No! “No” was one word too many.
Don’t you think you should?
Probably.
Then why don’t you? You’ve noticed something. That’s a huge success, Paul. Daily awareness is our biggest challenge. But it will come to nothing unless you share it with her. It is forgivable to say nothing out of ignorance; it’s inexcusable to remain silent once awareness dawns.
Connie came into the room as I was reading. As casually as possible, I returned my me-machine to my pocket.
“Who are you always emailing?” she asked.
“I’m not emailing,” I said. “I’m reading about last night’s game.”
I removed the me-machine from my pocket and pretended to carry on reading about last night’s game. She didn’t move.
“They didn’t play last night,” she said.
I looked up. “Who didn’t?”
“The Red Sox,” she said. “They were off last night.”
“I’m not talking about the Red Sox,” I said. “I’m talking about a different team.”
“What team?”
“What does it matter, what team? The Yankees.”
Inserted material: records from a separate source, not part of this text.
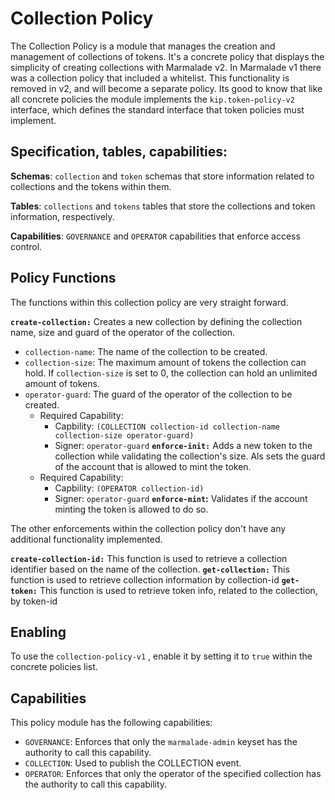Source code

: 
# Collection Policy

The Collection Policy is a module that manages the creation and management of collections of tokens. It's a concrete policy that displays the simplicity of creating collections with Marmalade v2. In Marmalade v1 there was a collection policy that included a whitelist. This functionality is removed in v2, and will become a separate policy.  Its good to know that like all concrete policies the module implements the `kip.token-policy-v2` interface, which defines the standard interface that token policies must implement.


## Specification, tables, capabilities:


**Schemas**: `collection` and `token` schemas that store information related to collections and the tokens within them.

**Tables**: `collections` and `tokens` tables that store the collections and token information, respectively.

**Capabilities**: `GOVERNANCE` and `OPERATOR` capabilities that enforce access control.


## Policy Functions

The functions within this collection policy are very straight forward.

**`create-collection:`** Creates a new collection by defining the collection name, size and guard of the operator of the collection.
- `collection-name`: The name of the collection to be created.
- `collection-size`: The maximum amount of tokens the collection can hold. If `collection-size` is set to 0, the collection can hold an unlimited amount of tokens.
- `operator-guard`: The guard of the operator of the collection to be created.
  - Required Capability:
    - Capbility: `(COLLECTION collection-id collection-name collection-size operator-guard)`
    - Signer: `operator-guard`
**`enforce-init:`** Adds a new token to the collection while validating the collection's size. Als sets the guard of the account that is allowed to mint the token.
  - Required Capability:
    - Capbility: `(OPERATOR collection-id)`
    - Signer: `operator-guard`
**`enforce-mint`:** Validates if the account minting the token is allowed to do so.

The other enforcements within the collection policy don't have any additional functionality implemented.

**`create-collection-id:`** This function is used to retrieve a collection identifier based on the name of the collection.
**`get-collection:`** This function is used to retrieve collection information by collection-id
**`get-token:`** This function is used to retrieve token info, related to the collection,  by token-id


## Enabling
To use the `collection-policy-v1` , enable it by setting it to `true` within the concrete policies list.

## Capabilities

This policy module has the following capabilities:

- `GOVERNANCE`: Enforces that only the `marmalade-admin` keyset has the authority to call this capability.
- `COLLECTION`: Used to publish the COLLECTION event.
- `OPERATOR`: Enforces that only the operator of the specified collection has the authority to call this capability.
“The Yankees were rained out last night,” she said. “Fifth inning.”
“That doesn’t mean there was no analysis of those five innings,” I said. I shook my head in dismay at the ignorance of non — sports fans.
“The Yankees weren’t rained out last night,” she said. “They played Chicago and won eighteen to seven.”
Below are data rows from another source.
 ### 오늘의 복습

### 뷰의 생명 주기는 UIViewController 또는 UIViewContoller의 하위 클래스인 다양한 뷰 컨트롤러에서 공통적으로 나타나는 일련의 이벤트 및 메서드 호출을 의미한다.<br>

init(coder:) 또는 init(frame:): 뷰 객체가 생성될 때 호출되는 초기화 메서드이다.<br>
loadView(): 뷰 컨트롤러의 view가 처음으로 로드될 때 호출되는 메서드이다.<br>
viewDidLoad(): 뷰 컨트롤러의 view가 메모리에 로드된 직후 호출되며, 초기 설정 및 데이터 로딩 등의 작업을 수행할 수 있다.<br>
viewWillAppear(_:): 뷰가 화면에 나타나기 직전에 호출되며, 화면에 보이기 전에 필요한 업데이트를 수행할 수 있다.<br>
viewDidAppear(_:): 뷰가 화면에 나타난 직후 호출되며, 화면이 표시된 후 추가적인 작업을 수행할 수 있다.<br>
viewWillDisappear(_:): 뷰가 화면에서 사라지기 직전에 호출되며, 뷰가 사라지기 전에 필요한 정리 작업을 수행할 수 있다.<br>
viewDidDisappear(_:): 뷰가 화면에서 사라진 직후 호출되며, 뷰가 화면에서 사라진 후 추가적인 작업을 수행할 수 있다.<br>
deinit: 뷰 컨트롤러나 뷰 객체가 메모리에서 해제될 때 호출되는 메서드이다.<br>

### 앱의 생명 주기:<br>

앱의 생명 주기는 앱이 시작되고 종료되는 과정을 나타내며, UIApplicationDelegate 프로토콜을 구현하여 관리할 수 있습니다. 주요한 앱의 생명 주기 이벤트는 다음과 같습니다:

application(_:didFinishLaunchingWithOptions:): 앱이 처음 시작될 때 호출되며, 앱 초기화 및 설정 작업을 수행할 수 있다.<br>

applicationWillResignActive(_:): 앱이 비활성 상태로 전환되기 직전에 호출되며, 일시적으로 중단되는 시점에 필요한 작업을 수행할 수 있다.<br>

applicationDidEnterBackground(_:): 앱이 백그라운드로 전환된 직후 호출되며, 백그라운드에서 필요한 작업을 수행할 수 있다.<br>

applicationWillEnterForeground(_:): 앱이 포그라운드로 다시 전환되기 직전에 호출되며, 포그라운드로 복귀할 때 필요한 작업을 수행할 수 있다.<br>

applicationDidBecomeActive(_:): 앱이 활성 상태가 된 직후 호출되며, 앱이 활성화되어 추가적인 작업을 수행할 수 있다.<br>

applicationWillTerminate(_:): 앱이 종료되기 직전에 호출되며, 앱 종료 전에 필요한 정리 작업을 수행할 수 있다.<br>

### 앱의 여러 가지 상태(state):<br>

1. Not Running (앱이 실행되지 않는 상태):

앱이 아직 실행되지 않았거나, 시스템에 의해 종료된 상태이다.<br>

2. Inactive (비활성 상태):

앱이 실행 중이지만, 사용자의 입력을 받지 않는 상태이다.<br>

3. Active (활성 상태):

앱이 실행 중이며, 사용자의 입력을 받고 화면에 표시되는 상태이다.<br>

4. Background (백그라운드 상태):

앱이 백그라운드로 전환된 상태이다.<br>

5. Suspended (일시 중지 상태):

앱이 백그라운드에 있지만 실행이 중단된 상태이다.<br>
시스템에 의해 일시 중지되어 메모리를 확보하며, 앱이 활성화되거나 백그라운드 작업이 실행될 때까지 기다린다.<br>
I left the room. I came back.
“By the way,” I said. “I’ve been meaning to tell you how much I appreciate everything you do around here. The billing, and breaking down all the UPS boxes. And getting the desk flowers,” I said. “The flowers really make a difference.”
She dimmed her eyes to fine crystal points, trying to discern my motive.
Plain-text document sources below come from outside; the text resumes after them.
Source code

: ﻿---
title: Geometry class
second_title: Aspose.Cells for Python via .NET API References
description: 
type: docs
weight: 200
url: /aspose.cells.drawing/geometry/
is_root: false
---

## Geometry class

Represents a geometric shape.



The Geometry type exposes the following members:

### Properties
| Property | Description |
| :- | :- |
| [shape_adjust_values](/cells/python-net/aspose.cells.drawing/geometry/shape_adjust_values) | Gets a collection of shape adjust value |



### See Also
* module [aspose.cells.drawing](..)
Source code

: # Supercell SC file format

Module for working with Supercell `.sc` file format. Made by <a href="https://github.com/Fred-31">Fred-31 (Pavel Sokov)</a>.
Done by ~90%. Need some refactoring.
“Since when do you notice flowers?” she asked.
“That’s it,” I wrote.
I’m done talking to you.
My website changed the next day and now included cantonments 30–34 of the Cantaveticles. They picked up where the story had left off, with the fleeing of four hundred Amalekites to Mount Seir.
“And David King of the Israelites pursued the Remnant unto Mount Seir,” my bio page read, “and he slew of them in Seir all the children of the tribes of Amalek, all four hundred still living; not withstanding Agag, the king of the tribes of Amalek in every generation, for he hid himself behind the cypress tree, to witness all that Israel had done to the Amalekites, from Hazazon even to Seir. And Agag wept for Amalek, whose blood wetted the beds of dry stone, and compassed around him like the willows of the brook, and came down like a rain from heaven.”
On it went. Agag weeps until he has no more power to weep, whereupon he takes to cursing the God of the Israelites, whom he’d tried to win over in Hazor by basically subscribing to every tenet and custom his messenger boy managed to smuggle out of the Israelite campsite. “What hath thou wrought, ye God of Israel?” he cries in the thick of a lot of dead bodies and bloody camel remains. You picture something worse than Antietam, an undulant wave of body parts, torsos, heads of bloody hair starting to coagulate in the heat, in the middle of which the sole survivor of an exterminated people falls to his knees to curse a god he really thought might be God. “Did they not bow down before thee, and serve thee, and seek mercy in thy eye?” he asks. “And did they not keep all thy ordinances and statutes, and cease eating swine and coney, and circumcise themselves, and put on clean raiments? And did I not love thy daughter,” he asks, “and learn Hebrew for thee?”